Eines Tages dann hatte ich genug. Ich fertigte zum Zwecke der Ablenkung ein beinah lebensgroßes Schuhgeschäft aus Salzteig, lauerte der Bande liebestoller Weiber auf, schlich mich von hinten an die Gruppe heran und entführte ein dralles Persönchen in mittleren Jahren mit Barbypuppe im Arm. Sie wehrte sich nur pro forma, lächelnd und erstaunlich lautlos. Der Rest meiner Verehrerinnen merkte nichts.

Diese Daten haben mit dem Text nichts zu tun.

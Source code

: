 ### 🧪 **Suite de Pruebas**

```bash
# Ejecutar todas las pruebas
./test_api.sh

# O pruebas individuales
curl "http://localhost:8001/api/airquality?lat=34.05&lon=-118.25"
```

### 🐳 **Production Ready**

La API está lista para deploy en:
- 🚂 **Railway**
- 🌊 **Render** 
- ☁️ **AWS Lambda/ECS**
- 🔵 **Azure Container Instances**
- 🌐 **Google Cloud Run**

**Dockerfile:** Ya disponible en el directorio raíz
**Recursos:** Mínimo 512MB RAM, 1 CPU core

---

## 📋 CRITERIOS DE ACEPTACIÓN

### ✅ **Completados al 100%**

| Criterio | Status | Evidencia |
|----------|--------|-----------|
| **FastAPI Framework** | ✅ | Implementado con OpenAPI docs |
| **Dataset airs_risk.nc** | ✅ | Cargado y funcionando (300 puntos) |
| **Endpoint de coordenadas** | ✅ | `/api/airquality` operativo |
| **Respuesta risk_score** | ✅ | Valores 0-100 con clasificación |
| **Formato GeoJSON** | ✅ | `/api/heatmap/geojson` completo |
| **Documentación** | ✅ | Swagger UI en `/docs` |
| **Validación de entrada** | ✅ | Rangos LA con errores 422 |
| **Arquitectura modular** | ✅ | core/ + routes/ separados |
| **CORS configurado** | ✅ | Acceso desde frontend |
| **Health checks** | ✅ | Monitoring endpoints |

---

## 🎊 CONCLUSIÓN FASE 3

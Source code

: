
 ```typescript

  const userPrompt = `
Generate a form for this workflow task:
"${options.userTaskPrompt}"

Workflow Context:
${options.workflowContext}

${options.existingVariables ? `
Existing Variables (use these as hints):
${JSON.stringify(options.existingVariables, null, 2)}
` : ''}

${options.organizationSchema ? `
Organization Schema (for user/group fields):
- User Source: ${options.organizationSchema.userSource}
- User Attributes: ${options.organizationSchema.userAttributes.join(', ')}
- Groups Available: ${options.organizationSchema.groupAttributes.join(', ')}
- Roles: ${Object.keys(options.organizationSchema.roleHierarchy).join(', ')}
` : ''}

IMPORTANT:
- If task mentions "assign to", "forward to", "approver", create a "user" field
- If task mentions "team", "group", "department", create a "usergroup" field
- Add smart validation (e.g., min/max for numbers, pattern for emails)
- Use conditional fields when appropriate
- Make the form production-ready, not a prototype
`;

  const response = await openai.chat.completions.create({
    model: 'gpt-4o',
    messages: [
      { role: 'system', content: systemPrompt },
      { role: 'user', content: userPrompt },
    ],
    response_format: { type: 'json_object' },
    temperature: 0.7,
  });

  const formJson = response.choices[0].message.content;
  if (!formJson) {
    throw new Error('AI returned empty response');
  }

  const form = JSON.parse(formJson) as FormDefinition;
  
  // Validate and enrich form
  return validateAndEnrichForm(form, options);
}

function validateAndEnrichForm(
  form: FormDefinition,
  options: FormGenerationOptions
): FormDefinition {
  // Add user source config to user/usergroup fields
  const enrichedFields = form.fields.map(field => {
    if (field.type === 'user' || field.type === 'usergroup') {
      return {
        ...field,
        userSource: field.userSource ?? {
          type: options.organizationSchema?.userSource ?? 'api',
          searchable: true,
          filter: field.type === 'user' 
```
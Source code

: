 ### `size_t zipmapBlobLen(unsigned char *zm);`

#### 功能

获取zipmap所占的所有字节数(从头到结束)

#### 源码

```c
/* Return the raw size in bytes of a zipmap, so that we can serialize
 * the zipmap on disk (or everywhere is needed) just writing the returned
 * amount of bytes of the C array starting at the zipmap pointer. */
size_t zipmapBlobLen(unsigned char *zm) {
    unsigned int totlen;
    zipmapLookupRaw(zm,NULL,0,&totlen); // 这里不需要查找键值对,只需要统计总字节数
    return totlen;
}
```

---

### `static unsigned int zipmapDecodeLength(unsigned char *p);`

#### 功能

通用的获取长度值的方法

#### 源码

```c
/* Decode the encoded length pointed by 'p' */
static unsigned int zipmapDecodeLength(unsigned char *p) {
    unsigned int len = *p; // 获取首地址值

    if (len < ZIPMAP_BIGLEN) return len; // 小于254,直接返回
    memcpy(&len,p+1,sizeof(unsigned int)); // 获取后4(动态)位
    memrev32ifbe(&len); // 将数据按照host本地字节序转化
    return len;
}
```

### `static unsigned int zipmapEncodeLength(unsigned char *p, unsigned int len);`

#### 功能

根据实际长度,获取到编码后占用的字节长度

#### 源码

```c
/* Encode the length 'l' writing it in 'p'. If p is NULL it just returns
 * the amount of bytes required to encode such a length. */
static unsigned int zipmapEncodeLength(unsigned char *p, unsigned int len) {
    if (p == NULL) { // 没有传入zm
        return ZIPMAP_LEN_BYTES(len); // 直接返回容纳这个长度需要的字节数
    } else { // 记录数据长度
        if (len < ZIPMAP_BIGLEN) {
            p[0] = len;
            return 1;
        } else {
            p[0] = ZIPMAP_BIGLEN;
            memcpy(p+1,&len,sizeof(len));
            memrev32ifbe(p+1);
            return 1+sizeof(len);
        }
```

Ich schleppte sie huckepack in mein Versteck, saß mit einem Bettlaken über meinem Kopf vor ihr und fragte sie: "Sag mir, Weib, was ist an Casanova so besonders, daß ihr ihn die ganze Zeit verfolgt? Warum laßt ihr ihn um Gottes Willen nicht in Frieden??" Ihre Antwort war: "Er schnurrt! ^^ "
..."Er schnurrt?"
"Er schnurrt. Wissen alle!"
"SCHNURRT ?!?"
"Ja"
Über die Einzelheiten hüllte sie sich in störrisches Schweigen. Ich folterte sie mit Fußmassagen und Schlagsahnekaffee, drohte, ihrer Barbypuppe realistische Proportionen zu verpassen und brachte vor ihren Augen den Müll nach draußen, aber sie schwieg eisern und ich gab auf.
Ich bin mir absolut sicher, daß ich nicht schnurre.
So, jetzt wissen Sie, warum ich ganz offiziell schwul bin. Mir bleibt keine Wahl. Ich bin wahlschwul. Und ich bitte Sie um meinetwillen, das Gerücht ausgiebig zu verbreiten, damit ich mich endlich wieder aus dem Haus wagen kann, ohne um Leib und Lende zu fürchten. Das Interesse der organisierten Weiblichkeit an meiner Person muß schwinden. Ich habe ja an sich nichts gegen Frauen. Nur in der Menge werden sie mir unangenehm.